Battery research has different obstacles and bottlenecks, but there is one problem that stands out: the dendrites that appear in the cells and limit their useful life. Now, new MIT-led research claims to have discovered the root of the problem and shown how to reverse that degradation: the clever use of mechanical stress.
Dendrites are very thin metallic filaments, like tentacles, that develop on the electrode of a lithium battery as it cycles on charge and discharge. They meander into the electrolyte and cause problems such as short circuits, overheating and even fires. There are various approaches to prevent dendrite growth, but the authors of this new study have a radically different one.
The scientists were experimenting with a solid-state battery when they observed something unexpected. As in a typical battery, lithium ions are transported between two electrodes as the device charges and discharges, passing them through the solid electrolyte. Although it had been made of a relatively hard material, the soft lithium could penetrate it as the ions moved between the electrodes on either side. Why? By changes in the volume of the electrodes as they accept and deposit lithium, which can cause problematic mechanical stress.
“To deposit this metal, there has to be a volume expansion because you’re adding new mass,” says MIT Professor Yet-Ming Chiang. “So, there is a volume increase on the side of the cell where the lithium is deposited. If microscopic flaws are present, it will build pressure on them that can cause cracks.” It is those cracks that then allow the dendrites to form.
The researchers studied this process in a transparent, experimental electrolyte material. This helped a lot, as dendrites form within the opaque materials of a battery cell, hence the conflicting ideas about what causes them and how to stop them.
Once spotted, the research team demonstrated that mechanical stress can be applied to direct the growth of the dendrites, making them zigzag perfectly in line with the direction of the pressure. Mind you, they couldn’t stop them from forming entirely, but they can be sent along the electrode, instead of going straight into the electrolyte to wreak havoc.
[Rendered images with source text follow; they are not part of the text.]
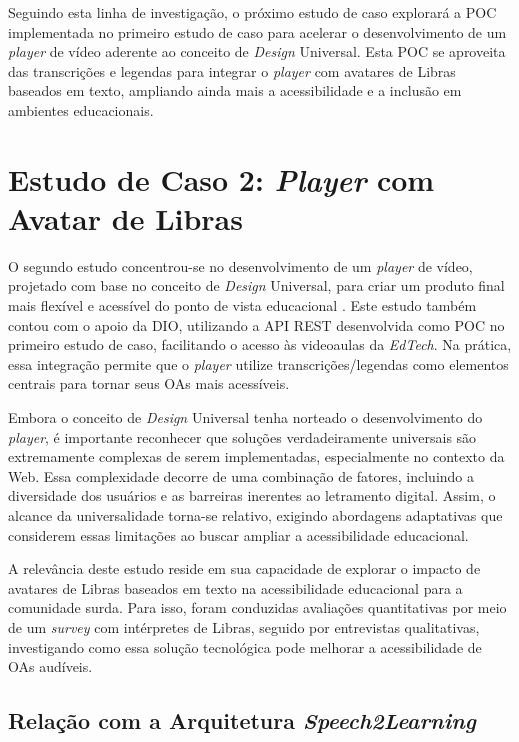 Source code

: Seguindo esta linha de investigação, o próximo estudo de caso explorará a POC implementada no primeiro estudo de caso para acelerar o desenvolvimento de um \textit{player} de vídeo aderente ao conceito de \textit{Design} Universal. Esta POC se aproveita das transcrições e legendas para integrar o \textit{player} com avatares de Libras baseados em texto, ampliando ainda mais a acessibilidade e a inclusão em ambientes educacionais.

\section{Estudo de Caso 2: \textit{Player} com Avatar de Libras}
\label{c4:cs2}

O segundo estudo concentrou-se no desenvolvimento de um \textit{player} de vídeo, projetado com base no conceito de \textit{Design} Universal, para criar um produto final mais flexível e acessível do ponto de vista educacional \cite{UNESCO2023, GovBr2023}. Este estudo também contou com o apoio da DIO, utilizando a API REST desenvolvida como POC no primeiro estudo de caso, facilitando o acesso às videoaulas da \textit{EdTech}. Na prática, essa integração permite que o \textit{player} utilize transcrições/legendas como elementos centrais para tornar seus OAs mais acessíveis.

Embora o conceito de \textit{Design} Universal tenha norteado o desenvolvimento do \textit{player}, é importante reconhecer que soluções verdadeiramente universais são extremamente complexas de serem implementadas, especialmente no contexto da Web. Essa complexidade decorre de uma combinação de fatores, incluindo a diversidade dos usuários e as barreiras inerentes ao letramento digital. Assim, o alcance da universalidade torna-se relativo, exigindo abordagens adaptativas que considerem essas limitações ao buscar ampliar a acessibilidade educacional.

A relevância deste estudo reside em sua capacidade de explorar o impacto de avatares de Libras baseados em texto na acessibilidade educacional para a comunidade surda. Para isso, foram conduzidas avaliações quantitativas por meio de um \textit{survey} com intérpretes de Libras, seguido por entrevistas qualitativas, investigando como essa solução tecnológica pode melhorar a acessibilidade de OAs audíveis.

\subsection{Relação com a Arquitetura \textit{Speech2Learning}}

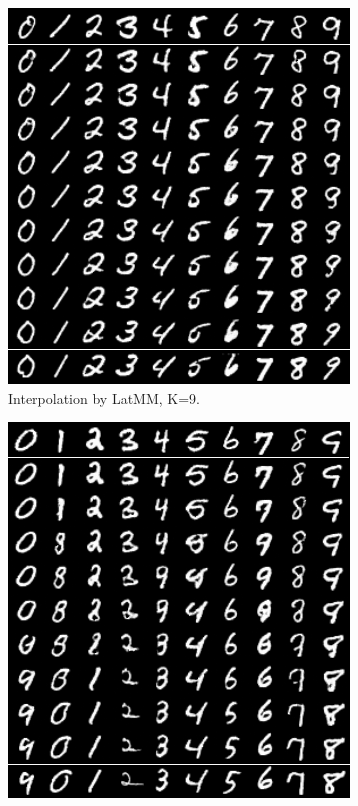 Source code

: \begin{figure}[!t]
\begin{subfigure}[b]{0.3\textwidth}
    \includegraphics[width=1\linewidth]{images/mnist/interpolation/LatMMK9interpo_sample_grid.png}
    \caption{Interpolation by LatMM, K=9.}\label{fig-interpo-latmm1}
  \end{subfigure}
  \hspace{10pt}
  \begin{subfigure}[b]{0.3\textwidth}
    \centering
    \includegraphics[width=1\linewidth]{images/mnist/interpolation/interpoMNIST_heter_LatMM_K9_sample_grid.png}

\end{subfigure}
\end{figure}
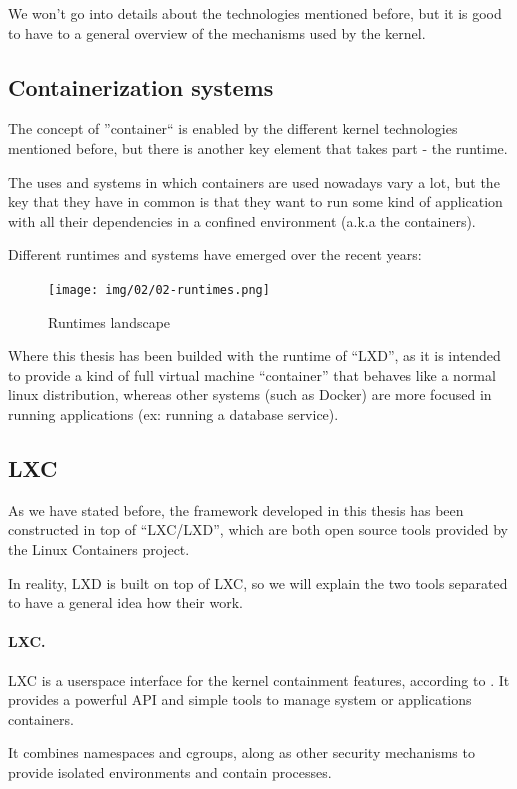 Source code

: We won't go into details about the technologies mentioned before, but it is good to have to a general overview of the mechanisms used by the kernel.


\bigskip
\subsection{Containerization systems}
The concept of ''container`` is enabled by the different kernel technologies mentioned before, but there is another key element that takes part - the runtime.

The uses and systems in which containers are used nowadays vary a lot, but the key that they have in common is that they want to run some kind of application with all their dependencies in a confined environment (a.k.a the containers).

Different runtimes and systems have emerged over the recent years:
\begin{figure}[H]
	\label{fig:Runtimes containers landscape}
	\centering
	\texttt{[image: img/02/02-runtimes.png]}
	\caption[Runtimes lansdcape]{\footnotesize{Runtimes landscape}}
\end{figure}

Where this thesis has been builded with the runtime of ``LXD'', as it is intended to provide a kind of full virtual machine ``container'' that behaves like a normal linux distribution, whereas other systems (such as Docker) are more focused in running applications (ex: running a database service).

\subsection{LXC}
As we have stated before, the framework developed in this thesis has been constructed in top of ``LXC/LXD'', which are both open source tools provided by the Linux Containers project.

In reality, LXD is built on top of LXC, so we will explain the two tools separated to have a general idea how their work.

\paragraph{LXC.} LXC is a userspace interface for the kernel containment features, according to \cite{lxc}. It provides a powerful API and simple tools to manage system or applications containers.

It combines namespaces and cgroups, along as other security mechanisms to provide isolated environments and contain processes.

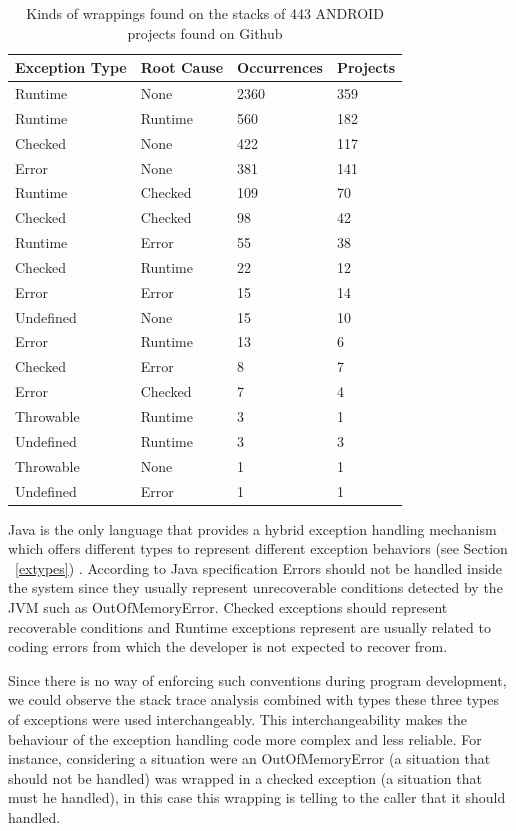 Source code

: \documentclass[conference]{IEEEtran}
\begin{document}
\begin{table}
\centering
\begin{tabular}{llll}
    \hline
    \bfseries{Exception Type} & \bfseries{Root Cause} & \bfseries{Occurrences} & \bfseries{Projects} \\
    \hline
    Runtime	&	None	&	2360	&	359	\\
Runtime	&	Runtime	&	560	&	182	\\
Checked	&	None	&	422	&	117	\\
Error	&	None	&	381	&	141	\\
Runtime	&	Checked	&	109	&	70	\\
Checked	&	Checked	&	98	&	42	\\
Runtime	&	Error	&	55	&	38	\\
Checked	&	Runtime	&	22	&	12	\\
Error	&	Error	&	15	&	14	\\
Undefined	&	None	&	15	&	10	\\
Error	&	Runtime	&	13	&	6	\\
Checked	&	Error	&	8	&	7	\\
Error	&	Checked	&	7	&	4	\\
Throwable	&	Runtime	&	3	&	1	\\
Undefined	&	Runtime	&	3	&	3	\\
Throwable	&	None	&	1	&	1	\\
Undefined	&	Error	&	1	&	1	\\
    \hline
  \end{tabular}
\caption{Kinds of wrappings found on the stacks of 443 ANDROID projects found on Github}
\label{fig:wrappingandroid}
\end{table}

Java is the only language that provides a hybrid exception handling mechanism which offers different types to represent different exception behaviors (see Section ~\ref{extypes}) . According to Java specification Errors should not be handled inside the system since they usually represent unrecoverable conditions detected by the JVM such as OutOfMemoryError. Checked exceptions should represent recoverable conditions and  Runtime exceptions represent are usually related to coding errors from which the developer is not expected to recover from. 


Since there is no way of enforcing such conventions during program development,  we could observe the stack trace analysis combined with types these three types of exceptions were used interchangeably. This interchangeability makes the behaviour of the exception handling code more complex and less reliable. For instance, considering a situation were an OutOfMemoryError (a situation that should not be handled) was wrapped in a checked exception (a situation that must he handled), in this case this wrapping is telling to the caller that it should handled.
\end{document}

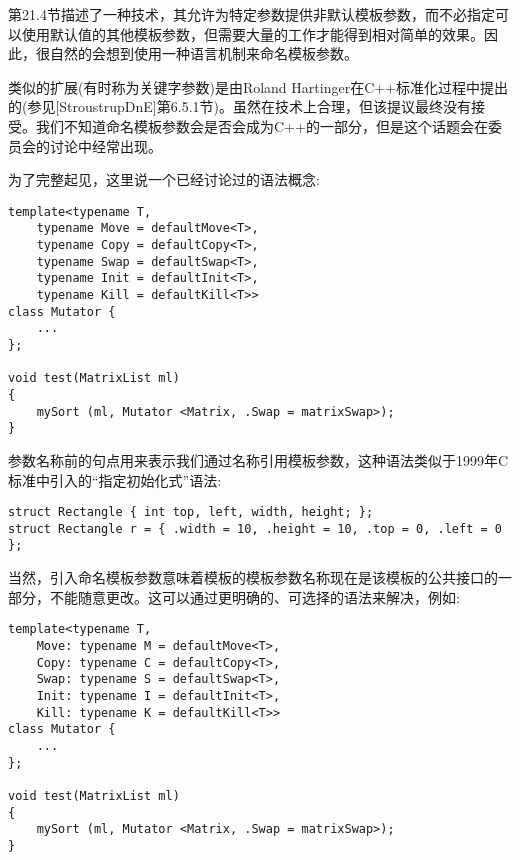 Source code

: 第21.4节描述了一种技术，其允许为特定参数提供非默认模板参数，而不必指定可以使用默认值的其他模板参数，但需要大量的工作才能得到相对简单的效果。因此，很自然的会想到使用一种语言机制来命名模板参数。

类似的扩展(有时称为关键字参数)是由Roland Hartinger在C++标准化过程中提出的(参见[StroustrupDnE]第6.5.1节)。虽然在技术上合理，但该提议最终没有接受。我们不知道命名模板参数会是否会成为C++的一部分，但是这个话题会在委员会的讨论中经常出现。

为了完整起见，这里说一个已经讨论过的语法概念:

\begin{lstlisting}[style=styleCXX]
template<typename T,
	typename Move = defaultMove<T>,
	typename Copy = defaultCopy<T>,
	typename Swap = defaultSwap<T>,
	typename Init = defaultInit<T>,
	typename Kill = defaultKill<T>>
class Mutator {
	...
};

void test(MatrixList ml)
{
	mySort (ml, Mutator <Matrix, .Swap = matrixSwap>);
}
\end{lstlisting}

参数名称前的句点用来表示我们通过名称引用模板参数，这种语法类似于1999年C标准中引入的“指定初始化式”语法:

\begin{lstlisting}[style=styleCXX]
struct Rectangle { int top, left, width, height; };
struct Rectangle r = { .width = 10, .height = 10, .top = 0, .left = 0 };
\end{lstlisting}

当然，引入命名模板参数意味着模板的模板参数名称现在是该模板的公共接口的一部分，不能随意更改。这可以通过更明确的、可选择的语法来解决，例如:

\begin{lstlisting}[style=styleCXX]
template<typename T,
	Move: typename M = defaultMove<T>,
	Copy: typename C = defaultCopy<T>,
	Swap: typename S = defaultSwap<T>,
	Init: typename I = defaultInit<T>,
	Kill: typename K = defaultKill<T>>
class Mutator {
	...
};

void test(MatrixList ml)
{
	mySort (ml, Mutator <Matrix, .Swap = matrixSwap>);
}
\end{lstlisting}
All this has been seen in the laboratory, another thing is to achieve it in a battery in real life. To do this, MIT proposes incorporating materials with different thermal expansion properties to induce bending and, in turn, mechanical stress. The good thing is that wild pressures are not needed to control the growth of the dendrites, it is not difficult, according to the team, to implement them.
If they can design a battery in which dendrites grow harmlessly across the electrodes, it could speed up the creation of new solid-state lithium metal battery architectures. Using pure lithium as one of the anodes instead of graphite and copper, better power densities, lighter and safer could be offered by not using flammable liquid electrolytes. And that’s his next point: to create a functional battery with this form of mechanical stress driving the direction of dendrite formation.